**How to complete this task**
Going down the data below, set down exactly the line with "pe Pi-ul tău." and each line after it through the line with "suportate pe Linux?"; no other lines.

----

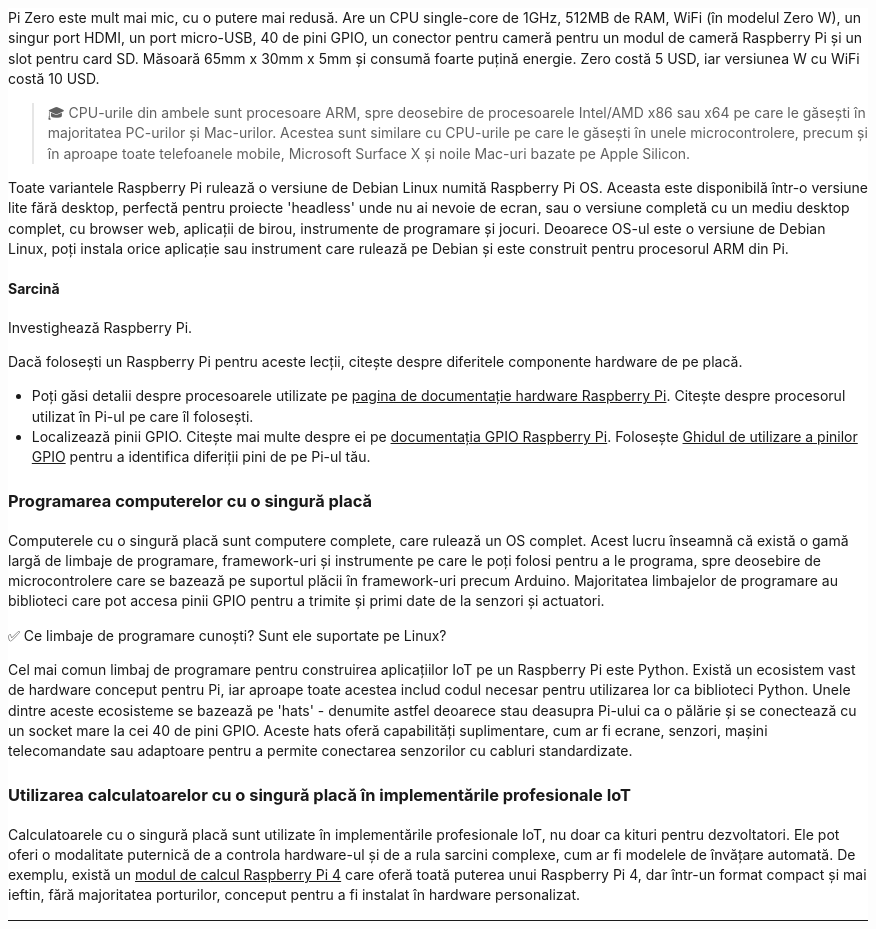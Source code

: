 Pi Zero este mult mai mic, cu o putere mai redusă. Are un CPU single-core de 1GHz, 512MB de RAM, WiFi (în modelul Zero W), un singur port HDMI, un port micro-USB, 40 de pini GPIO, un conector pentru cameră pentru un modul de cameră Raspberry Pi și un slot pentru card SD. Măsoară 65mm x 30mm x 5mm și consumă foarte puțină energie. Zero costă 5 USD, iar versiunea W cu WiFi costă 10 USD.

> 🎓 CPU-urile din ambele sunt procesoare ARM, spre deosebire de procesoarele Intel/AMD x86 sau x64 pe care le găsești în majoritatea PC-urilor și Mac-urilor. Acestea sunt similare cu CPU-urile pe care le găsești în unele microcontrolere, precum și în aproape toate telefoanele mobile, Microsoft Surface X și noile Mac-uri bazate pe Apple Silicon.

Toate variantele Raspberry Pi rulează o versiune de Debian Linux numită Raspberry Pi OS. Aceasta este disponibilă într-o versiune lite fără desktop, perfectă pentru proiecte 'headless' unde nu ai nevoie de ecran, sau o versiune completă cu un mediu desktop complet, cu browser web, aplicații de birou, instrumente de programare și jocuri. Deoarece OS-ul este o versiune de Debian Linux, poți instala orice aplicație sau instrument care rulează pe Debian și este construit pentru procesorul ARM din Pi.

#### Sarcină

Investighează Raspberry Pi.

Dacă folosești un Raspberry Pi pentru aceste lecții, citește despre diferitele componente hardware de pe placă.

* Poți găsi detalii despre procesoarele utilizate pe [pagina de documentație hardware Raspberry Pi](https://www.raspberrypi.org/documentation/hardware/raspberrypi/). Citește despre procesorul utilizat în Pi-ul pe care îl folosești.
* Localizează pinii GPIO. Citește mai multe despre ei pe [documentația GPIO Raspberry Pi](https://www.raspberrypi.org/documentation/hardware/raspberrypi/gpio/README.md). Folosește [Ghidul de utilizare a pinilor GPIO](https://www.raspberrypi.org/documentation/usage/gpio/README.md) pentru a identifica diferiții pini de pe Pi-ul tău.

### Programarea computerelor cu o singură placă

Computerele cu o singură placă sunt computere complete, care rulează un OS complet. Acest lucru înseamnă că există o gamă largă de limbaje de programare, framework-uri și instrumente pe care le poți folosi pentru a le programa, spre deosebire de microcontrolere care se bazează pe suportul plăcii în framework-uri precum Arduino. Majoritatea limbajelor de programare au biblioteci care pot accesa pinii GPIO pentru a trimite și primi date de la senzori și actuatori.

✅ Ce limbaje de programare cunoști? Sunt ele suportate pe Linux?

Cel mai comun limbaj de programare pentru construirea aplicațiilor IoT pe un Raspberry Pi este Python. Există un ecosistem vast de hardware conceput pentru Pi, iar aproape toate acestea includ codul necesar pentru utilizarea lor ca biblioteci Python. Unele dintre aceste ecosisteme se bazează pe 'hats' - denumite astfel deoarece stau deasupra Pi-ului ca o pălărie și se conectează cu un socket mare la cei 40 de pini GPIO. Aceste hats oferă capabilități suplimentare, cum ar fi ecrane, senzori, mașini telecomandate sau adaptoare pentru a permite conectarea senzorilor cu cabluri standardizate.
### Utilizarea calculatoarelor cu o singură placă în implementările profesionale IoT

Calculatoarele cu o singură placă sunt utilizate în implementările profesionale IoT, nu doar ca kituri pentru dezvoltatori. Ele pot oferi o modalitate puternică de a controla hardware-ul și de a rula sarcini complexe, cum ar fi modelele de învățare automată. De exemplu, există un [modul de calcul Raspberry Pi 4](https://www.raspberrypi.org/blog/raspberry-pi-compute-module-4/) care oferă toată puterea unui Raspberry Pi 4, dar într-un format compact și mai ieftin, fără majoritatea porturilor, conceput pentru a fi instalat în hardware personalizat.

---
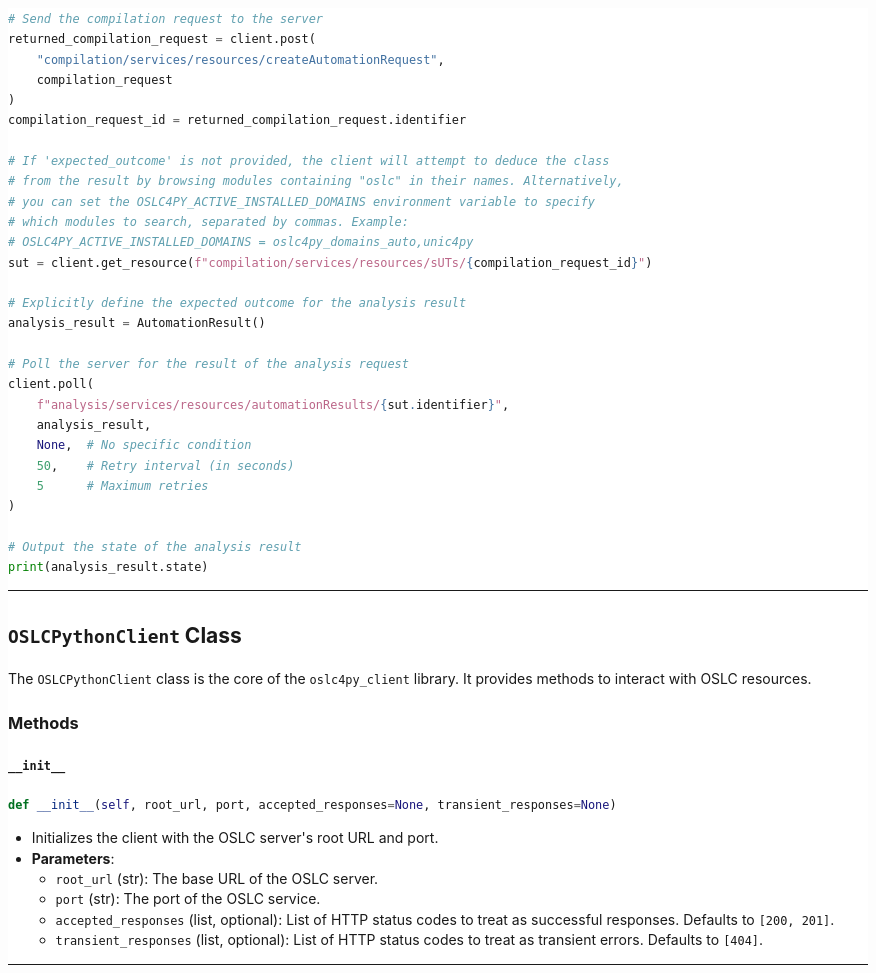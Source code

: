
 ```python
# Send the compilation request to the server
returned_compilation_request = client.post(
    "compilation/services/resources/createAutomationRequest",
    compilation_request
)
compilation_request_id = returned_compilation_request.identifier

# If 'expected_outcome' is not provided, the client will attempt to deduce the class 
# from the result by browsing modules containing "oslc" in their names. Alternatively, 
# you can set the OSLC4PY_ACTIVE_INSTALLED_DOMAINS environment variable to specify 
# which modules to search, separated by commas. Example:
# OSLC4PY_ACTIVE_INSTALLED_DOMAINS = oslc4py_domains_auto,unic4py
sut = client.get_resource(f"compilation/services/resources/sUTs/{compilation_request_id}")

# Explicitly define the expected outcome for the analysis result
analysis_result = AutomationResult()

# Poll the server for the result of the analysis request
client.poll(
    f"analysis/services/resources/automationResults/{sut.identifier}",
    analysis_result,
    None,  # No specific condition
    50,    # Retry interval (in seconds)
    5      # Maximum retries
)

# Output the state of the analysis result
print(analysis_result.state)
```

---

## `OSLCPythonClient` Class

The `OSLCPythonClient` class is the core of the `oslc4py_client` library. It provides methods to interact with OSLC resources.

### Methods

#### `__init__`
```python
def __init__(self, root_url, port, accepted_responses=None, transient_responses=None)
```
- Initializes the client with the OSLC server's root URL and port.
- **Parameters**:
  - `root_url` (str): The base URL of the OSLC server.
  - `port` (str): The port of the OSLC service.
  - `accepted_responses` (list, optional): List of HTTP status codes to treat as successful responses. Defaults to `[200, 201]`.
  - `transient_responses` (list, optional): List of HTTP status codes to treat as transient errors. Defaults to `[404]`.

---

----

**Finished exercise**
* Localizează pinii GPIO. Citește mai multe despre ei pe [documentația GPIO Raspberry Pi](https://www.raspberrypi.org/documentation/hardware/raspberrypi/gpio/README.md). Folosește [Ghidul de utilizare a pinilor GPIO](https://www.raspberrypi.org/documentation/usage/gpio/README.md) pentru a identifica diferiții pini de pe Pi-ul tău.

### Programarea computerelor cu o singură placă

Computerele cu o singură placă sunt computere complete, care rulează un OS complet. Acest lucru înseamnă că există o gamă largă de limbaje de programare, framework-uri și instrumente pe care le poți folosi pentru a le programa, spre deosebire de microcontrolere care se bazează pe suportul plăcii în framework-uri precum Arduino. Majoritatea limbajelor de programare au biblioteci care pot accesa pinii GPIO pentru a trimite și primi date de la senzori și actuatori.

✅ Ce limbaje de programare cunoști? Sunt ele suportate pe Linux?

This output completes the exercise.